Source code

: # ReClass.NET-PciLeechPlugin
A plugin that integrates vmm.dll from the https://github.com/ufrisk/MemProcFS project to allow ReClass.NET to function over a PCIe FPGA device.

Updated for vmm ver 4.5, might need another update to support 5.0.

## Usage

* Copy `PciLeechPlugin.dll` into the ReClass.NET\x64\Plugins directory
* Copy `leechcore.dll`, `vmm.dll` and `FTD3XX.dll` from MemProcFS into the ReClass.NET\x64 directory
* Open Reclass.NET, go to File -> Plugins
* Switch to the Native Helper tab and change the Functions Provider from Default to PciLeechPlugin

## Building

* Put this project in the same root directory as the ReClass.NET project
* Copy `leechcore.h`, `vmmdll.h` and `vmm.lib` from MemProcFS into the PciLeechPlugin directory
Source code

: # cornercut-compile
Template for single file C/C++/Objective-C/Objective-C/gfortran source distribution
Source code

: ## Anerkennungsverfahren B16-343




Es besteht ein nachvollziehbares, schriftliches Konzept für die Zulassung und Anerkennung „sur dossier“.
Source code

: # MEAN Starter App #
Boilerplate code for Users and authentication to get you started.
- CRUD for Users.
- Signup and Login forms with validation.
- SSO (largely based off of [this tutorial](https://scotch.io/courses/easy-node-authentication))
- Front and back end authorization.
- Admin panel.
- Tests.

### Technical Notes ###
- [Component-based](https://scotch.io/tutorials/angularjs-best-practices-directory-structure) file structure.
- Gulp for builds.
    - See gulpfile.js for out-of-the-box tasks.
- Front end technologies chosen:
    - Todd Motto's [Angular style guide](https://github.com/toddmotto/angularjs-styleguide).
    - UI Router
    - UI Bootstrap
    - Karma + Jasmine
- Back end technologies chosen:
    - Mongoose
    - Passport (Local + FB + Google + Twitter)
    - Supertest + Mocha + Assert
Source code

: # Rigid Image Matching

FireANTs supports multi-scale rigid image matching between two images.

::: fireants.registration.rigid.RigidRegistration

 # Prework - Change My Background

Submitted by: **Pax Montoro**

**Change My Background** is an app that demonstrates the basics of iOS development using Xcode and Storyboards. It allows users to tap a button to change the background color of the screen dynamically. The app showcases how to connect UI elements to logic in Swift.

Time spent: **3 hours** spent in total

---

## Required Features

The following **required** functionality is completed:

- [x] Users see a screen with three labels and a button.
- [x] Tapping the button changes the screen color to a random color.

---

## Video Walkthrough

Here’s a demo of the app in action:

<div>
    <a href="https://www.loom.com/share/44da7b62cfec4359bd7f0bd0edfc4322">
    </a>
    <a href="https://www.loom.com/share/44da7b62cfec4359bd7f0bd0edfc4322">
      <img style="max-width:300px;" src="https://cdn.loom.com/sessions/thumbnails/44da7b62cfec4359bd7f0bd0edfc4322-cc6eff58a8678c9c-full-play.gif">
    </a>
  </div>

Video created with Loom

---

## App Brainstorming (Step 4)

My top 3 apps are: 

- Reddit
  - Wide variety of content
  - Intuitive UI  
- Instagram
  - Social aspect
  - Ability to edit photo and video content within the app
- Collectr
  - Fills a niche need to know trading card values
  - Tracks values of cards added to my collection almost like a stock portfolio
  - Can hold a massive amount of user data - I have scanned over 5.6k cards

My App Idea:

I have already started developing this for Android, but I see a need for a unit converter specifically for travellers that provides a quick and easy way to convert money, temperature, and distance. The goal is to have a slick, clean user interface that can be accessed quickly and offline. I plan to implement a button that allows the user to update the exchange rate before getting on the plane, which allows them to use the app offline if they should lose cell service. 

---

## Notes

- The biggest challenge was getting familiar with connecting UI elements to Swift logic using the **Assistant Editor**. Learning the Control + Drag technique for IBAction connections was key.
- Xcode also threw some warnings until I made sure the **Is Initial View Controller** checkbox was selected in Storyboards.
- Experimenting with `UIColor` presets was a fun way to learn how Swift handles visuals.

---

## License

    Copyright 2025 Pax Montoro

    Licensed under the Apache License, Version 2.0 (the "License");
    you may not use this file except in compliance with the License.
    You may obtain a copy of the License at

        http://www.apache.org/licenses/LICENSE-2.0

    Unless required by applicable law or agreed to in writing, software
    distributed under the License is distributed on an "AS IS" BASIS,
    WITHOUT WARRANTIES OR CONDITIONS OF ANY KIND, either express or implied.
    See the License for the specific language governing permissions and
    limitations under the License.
_ _ _
» **EXERCISE PROMPT**:
Transcribe the records above exactly, from the opening line down to and including the line with "## Anerkennungsverfahren B16-343".

» **ANSWER BOX**:
Source code

: # ReClass.NET-PciLeechPlugin
A plugin that integrates vmm.dll from the https://github.com/ufrisk/MemProcFS project to allow ReClass.NET to function over a PCIe FPGA device.

Updated for vmm ver 4.5, might need another update to support 5.0.

## Usage

* Copy `PciLeechPlugin.dll` into the ReClass.NET\x64\Plugins directory
* Copy `leechcore.dll`, `vmm.dll` and `FTD3XX.dll` from MemProcFS into the ReClass.NET\x64 directory
* Open Reclass.NET, go to File -> Plugins
* Switch to the Native Helper tab and change the Functions Provider from Default to PciLeechPlugin

## Building

* Put this project in the same root directory as the ReClass.NET project
* Copy `leechcore.h`, `vmmdll.h` and `vmm.lib` from MemProcFS into the PciLeechPlugin directory
Source code

: # cornercut-compile
Template for single file C/C++/Objective-C/Objective-C/gfortran source distribution
Source code

: ## Anerkennungsverfahren B16-343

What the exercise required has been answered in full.